■ Work order
Restate all of the entries exactly. Any picture in them should be skipped.
Start of Block
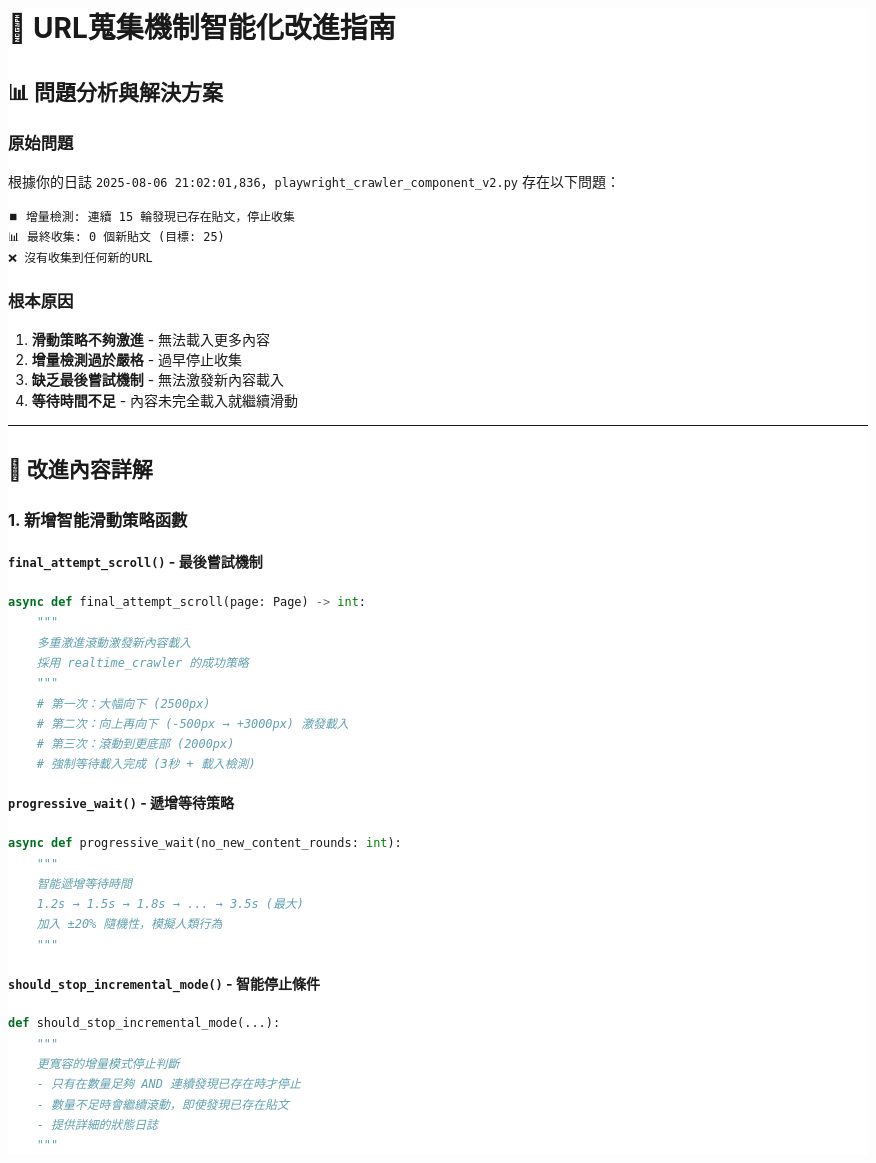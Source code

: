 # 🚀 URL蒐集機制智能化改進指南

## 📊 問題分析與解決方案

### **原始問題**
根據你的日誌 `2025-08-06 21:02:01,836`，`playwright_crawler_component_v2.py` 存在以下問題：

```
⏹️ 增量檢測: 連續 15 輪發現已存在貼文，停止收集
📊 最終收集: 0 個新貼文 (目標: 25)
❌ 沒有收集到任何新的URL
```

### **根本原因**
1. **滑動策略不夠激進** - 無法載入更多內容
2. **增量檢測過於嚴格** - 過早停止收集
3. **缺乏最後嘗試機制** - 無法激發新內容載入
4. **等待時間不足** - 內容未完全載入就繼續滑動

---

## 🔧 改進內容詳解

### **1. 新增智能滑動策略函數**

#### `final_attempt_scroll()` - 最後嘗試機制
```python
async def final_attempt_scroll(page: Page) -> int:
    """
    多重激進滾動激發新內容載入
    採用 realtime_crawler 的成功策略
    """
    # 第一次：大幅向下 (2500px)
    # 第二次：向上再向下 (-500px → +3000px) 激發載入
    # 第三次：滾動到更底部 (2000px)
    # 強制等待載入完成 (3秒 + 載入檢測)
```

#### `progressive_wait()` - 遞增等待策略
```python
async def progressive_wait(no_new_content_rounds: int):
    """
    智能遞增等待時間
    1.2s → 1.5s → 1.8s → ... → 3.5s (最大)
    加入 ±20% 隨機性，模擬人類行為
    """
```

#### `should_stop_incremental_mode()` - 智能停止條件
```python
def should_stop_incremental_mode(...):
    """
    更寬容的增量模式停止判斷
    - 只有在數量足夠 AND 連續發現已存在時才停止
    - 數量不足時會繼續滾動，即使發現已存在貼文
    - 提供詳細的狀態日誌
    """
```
End of Block
■ Reply
Source code

: # 🚀 URL蒐集機制智能化改進指南

## 📊 問題分析與解決方案

### **原始問題**
根據你的日誌 `2025-08-06 21:02:01,836`，`playwright_crawler_component_v2.py` 存在以下問題：

```
⏹️ 增量檢測: 連續 15 輪發現已存在貼文，停止收集
📊 最終收集: 0 個新貼文 (目標: 25)
❌ 沒有收集到任何新的URL
```

### **根本原因**
1. **滑動策略不夠激進** - 無法載入更多內容
2. **增量檢測過於嚴格** - 過早停止收集
3. **缺乏最後嘗試機制** - 無法激發新內容載入
4. **等待時間不足** - 內容未完全載入就繼續滑動

---

## 🔧 改進內容詳解

### **1. 新增智能滑動策略函數**

#### `final_attempt_scroll()` - 最後嘗試機制
```python
async def final_attempt_scroll(page: Page) -> int:
    """
    多重激進滾動激發新內容載入
    採用 realtime_crawler 的成功策略
    """
    # 第一次：大幅向下 (2500px)
    # 第二次：向上再向下 (-500px → +3000px) 激發載入
    # 第三次：滾動到更底部 (2000px)
    # 強制等待載入完成 (3秒 + 載入檢測)
```

#### `progressive_wait()` - 遞增等待策略
```python
async def progressive_wait(no_new_content_rounds: int):
    """
    智能遞增等待時間
    1.2s → 1.5s → 1.8s → ... → 3.5s (最大)
    加入 ±20% 隨機性，模擬人類行為
    """
```

#### `should_stop_incremental_mode()` - 智能停止條件
```python
def should_stop_incremental_mode(...):
    """
    更寬容的增量模式停止判斷
    - 只有在數量足夠 AND 連續發現已存在時才停止
    - 數量不足時會繼續滾動，即使發現已存在貼文
    - 提供詳細的狀態日誌
    """
```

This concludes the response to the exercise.